[Prompt]: From the line containing "- Favorite Button" down to the last line of the material below, copy each line exactly and leave out the rest.

[Dataset excerpts]:
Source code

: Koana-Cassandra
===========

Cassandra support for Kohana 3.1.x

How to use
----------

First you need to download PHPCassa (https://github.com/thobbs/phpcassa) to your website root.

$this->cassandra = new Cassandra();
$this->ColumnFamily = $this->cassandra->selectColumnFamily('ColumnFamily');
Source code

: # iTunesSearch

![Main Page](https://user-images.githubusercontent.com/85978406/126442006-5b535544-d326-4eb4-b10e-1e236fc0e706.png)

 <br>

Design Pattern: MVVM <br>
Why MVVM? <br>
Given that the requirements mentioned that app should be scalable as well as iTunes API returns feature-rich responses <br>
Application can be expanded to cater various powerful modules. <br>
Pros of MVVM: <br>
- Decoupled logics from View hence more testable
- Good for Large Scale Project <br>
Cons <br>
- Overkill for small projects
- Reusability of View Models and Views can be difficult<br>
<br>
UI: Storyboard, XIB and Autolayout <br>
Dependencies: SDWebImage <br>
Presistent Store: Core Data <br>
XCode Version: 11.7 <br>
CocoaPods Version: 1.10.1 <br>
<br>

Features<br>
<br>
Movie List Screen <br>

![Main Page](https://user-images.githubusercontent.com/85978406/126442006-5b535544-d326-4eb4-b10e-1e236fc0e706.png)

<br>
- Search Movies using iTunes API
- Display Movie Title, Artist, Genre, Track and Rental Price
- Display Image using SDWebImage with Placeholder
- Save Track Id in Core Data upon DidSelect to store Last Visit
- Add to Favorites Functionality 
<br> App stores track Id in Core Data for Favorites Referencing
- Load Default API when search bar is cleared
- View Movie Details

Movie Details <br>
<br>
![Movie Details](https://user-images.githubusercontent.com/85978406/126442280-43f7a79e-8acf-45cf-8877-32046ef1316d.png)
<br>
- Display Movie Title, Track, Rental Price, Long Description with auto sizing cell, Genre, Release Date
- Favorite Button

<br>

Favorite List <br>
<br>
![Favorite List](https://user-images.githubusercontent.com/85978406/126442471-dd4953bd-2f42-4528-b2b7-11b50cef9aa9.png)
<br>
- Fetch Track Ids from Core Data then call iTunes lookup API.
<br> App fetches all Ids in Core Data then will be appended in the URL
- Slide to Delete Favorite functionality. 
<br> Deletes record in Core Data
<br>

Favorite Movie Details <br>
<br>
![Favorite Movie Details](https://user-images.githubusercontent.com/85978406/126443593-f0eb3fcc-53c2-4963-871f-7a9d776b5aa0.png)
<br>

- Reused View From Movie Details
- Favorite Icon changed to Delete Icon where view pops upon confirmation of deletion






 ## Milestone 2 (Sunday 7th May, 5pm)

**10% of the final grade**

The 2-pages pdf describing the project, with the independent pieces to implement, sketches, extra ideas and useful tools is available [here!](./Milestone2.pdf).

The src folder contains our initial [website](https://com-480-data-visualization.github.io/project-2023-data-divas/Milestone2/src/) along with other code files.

[Task answer]:
- Favorite Button

<br>

Favorite List <br>
<br>
![Favorite List](https://user-images.githubusercontent.com/85978406/126442471-dd4953bd-2f42-4528-b2b7-11b50cef9aa9.png)
<br>
- Fetch Track Ids from Core Data then call iTunes lookup API.
<br> App fetches all Ids in Core Data then will be appended in the URL
- Slide to Delete Favorite functionality. 
<br> Deletes record in Core Data
<br>

Favorite Movie Details <br>
<br>
![Favorite Movie Details](https://user-images.githubusercontent.com/85978406/126443593-f0eb3fcc-53c2-4963-871f-7a9d776b5aa0.png)
<br>

- Reused View From Movie Details
- Favorite Icon changed to Delete Icon where view pops upon confirmation of deletion






 ## Milestone 2 (Sunday 7th May, 5pm)

**10% of the final grade**

The 2-pages pdf describing the project, with the independent pieces to implement, sketches, extra ideas and useful tools is available [here!](./Milestone2.pdf).

The src folder contains our initial [website](https://com-480-data-visualization.github.io/project-2023-data-divas/Milestone2/src/) along with other code files.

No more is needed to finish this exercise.